* [The input]
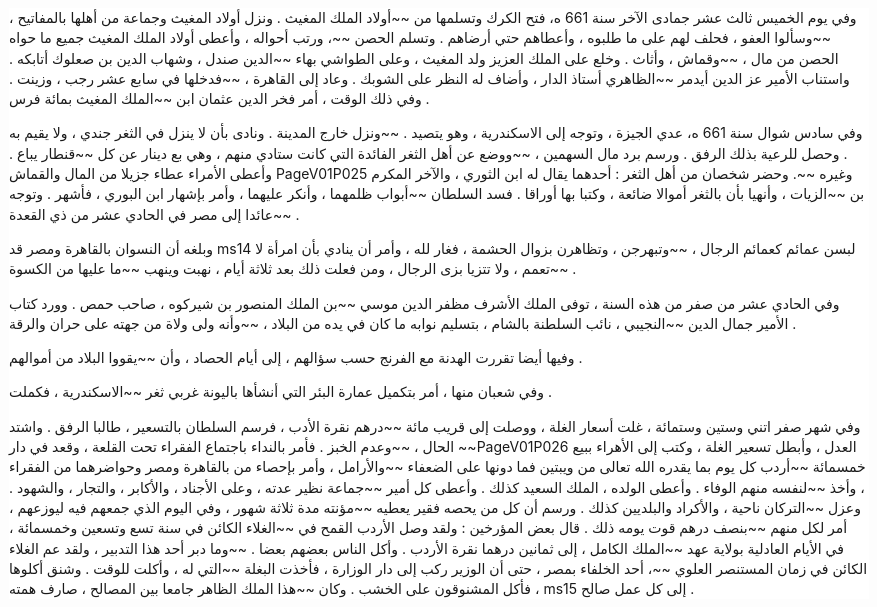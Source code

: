 وفي يوم الخميس ثالث عشر جمادى الآخر سنة 661 ه، فتح الكرك وتسلمها من
~~أولاد الملك المغيث . ونزل أولاد المغيث وجماعة من أهلها بالمفاتيح ،
~~وسألوا العفو ، فحلف لهم على ما طلبوه ، وأعطاهم حتي أرضاهم . وتسلم الحصن
~~، ورتب أحواله ، وأعطى أولاد الملك المغيث جميع ما حواه الحصن من مال ،
~~وقماش ، وأثاث . وخلع على الملك العزيز ولد المغيث ، وعلى الطواشي بهاء
~~الدين صندل ، وشهاب الدين بن صعلوك أتابكه . واستناب الأمير عز الدين أيدمر
~~الظاهري أستاذ الدار ، وأضاف له النظر على الشوبك . وعاد إلى القاهرة ،
~~فدخلها في سابع عشر رجب ، وزينت . وفي ذلك الوقت ، أمر فخر الدين عثمان ابن
~~الملك المغيث بمائة فرس .

وفي سادس شوال سنة 661 ه، عدي الجيزة ، وتوجه إلى الاسكندرية ، وهو يتصيد .
~~ونزل خارج المدينة . ونادى بأن لا ينزل في الثغر
جندي ، ولا يقيم به . وحصل للرعية بذلك الرفق . ورسم برد مال السهمين ،
~~ووضع عن أهل الثغر الفائدة التي كانت ستادي منهم ، وهي بع دينار عن كل
~~قنطار يباع . وأعطى الأمراء عطاء جزيلا من المال والقماش PageV01P025 وغيره
~~. وحضر شخصان من أهل الثغر : أحدهما يقال له ابن الثوري ، والآخر المكرم بن
~~الزيات ، وأنهيا بأن بالثغر أموالا ضائعة ، وكتبا بها أوراقا . فسد السلطان
~~أبواب ظلمهما ، وأنكر عليهما ، وأمر بإشهار ابن البوري ، فأشهر . وتوجه
~~عائدا إلى مصر في الحادي عشر من ذي القعدة .

وبلغه أن النسوان بالقاهرة ومصر قد ms14 لبسن عمائم كعمائم الرجال ،
~~وتبهرجن ، وتظاهرن بزوال الحشمة ، فغار لله ، وأمر أن ينادي بأن امرأة لا
~~تعمم ، ولا تتزيا بزى الرجال ، ومن فعلت ذلك بعد ثلاثة أيام ، نهبت وينهب
~~ما عليها من الكسوة .

وفي الحادي عشر من صفر من هذه السنة ، توفى الملك الأشرف مظفر الدين موسي
~~بن الملك المنصور بن شيركوه ، صاحب حمص . وورد كتاب الأمير جمال الدين
~~النجيبي ، نائب السلطنة بالشام ، بتسليم نوابه ما كان في يده من البلاد ،
~~وأنه ولى ولاة من جهته على حران والرقة .

وفيها أيضا تقررت الهدنة مع الفرنج حسب سؤالهم ، إلى أيام الحصاد ، وأن
~~يقووا البلاد من أموالهم .

وفي شعبان منها ، أمر بتكميل عمارة البئر التي أنشأها باليونة غربي ثغر
~~الاسكندرية ، فكملت .

وفي شهر صفر اتني وستين وستمائة ، غلت أسعار الغلة ، ووصلت إلى قريب مائة
~~درهم نقرة الأدب ، فرسم السلطان بالتسعير ، طالبا الرفق . واشتد الحال ،
~~وعدم الخبز . فأمر بالنداء باجتماع الفقراء تحت القلعة ، وقعد في دار
~~PageV01P026 العدل ، وأبطل تسعير الغلة ، وكتب إلى الأهراء ببيع خمسمائة
~~أردب كل يوم بما يقدره الله تعالى من ويبتين فما دونها على الضعفاء
~~والأرامل ، وأمر بإحصاء من بالقاهرة ومصر وحواضرهما من الفقراء ، وأخذ
~~لنفسه منهم الوفاء . وأعطى الولده ، الملك السعيد كذلك . وأعطى كل أمير
~~جماعة نظير عدته ، وعلى الأجناد ، والأكابر ، والتجار ، والشهود . وعزل
~~التركان ناحية ، والأكراد والبلديين كذلك . ورسم أن كل من يحصه فقير يعطيه
~~مؤنته مدة ثلاثة شهور ، وفي اليوم الذي جمعهم فيه ليوزعهم ، أمر لكل منهم
~~بنصف درهم قوت يومه ذلك . قال بعض المؤرخين : ولقد وصل الأردب القمح في
~~الغلاء الكائن في سنة تسع وتسعين وخمسمائة ، في الأيام العادلية بولاية عهد
~~الملك الكامل ، إلى ثمانين درهما نقرة الأردب . وأكل الناس بعضهم بعضا .
~~وما دبر أحد هذا التدبير ، ولقد عم الغلاء الكائن في زمان المستنصر العلوي
~~، أحد الخلفاء بمصر ، حتى أن الوزير ركب إلى دار الوزارة ، فأخذت البغلة
~~التي له ، وأكلت للوقت . وشنق أكلوها ، فأكل المشنوقون على الخشب . وكان
~~هذا الملك الظاهر جامعا بين المصالح ، صارف همته ms15 إلى كل عمل صالح .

* [What the exercise asks]
Each line in the listing that contains "منهم" should be returned.

* [Task result]
~~ووضع عن أهل الثغر الفائدة التي كانت ستادي منهم ، وهي بع دينار عن كل
~~لنفسه منهم الوفاء . وأعطى الولده ، الملك السعيد كذلك . وأعطى كل أمير
~~مؤنته مدة ثلاثة شهور ، وفي اليوم الذي جمعهم فيه ليوزعهم ، أمر لكل منهم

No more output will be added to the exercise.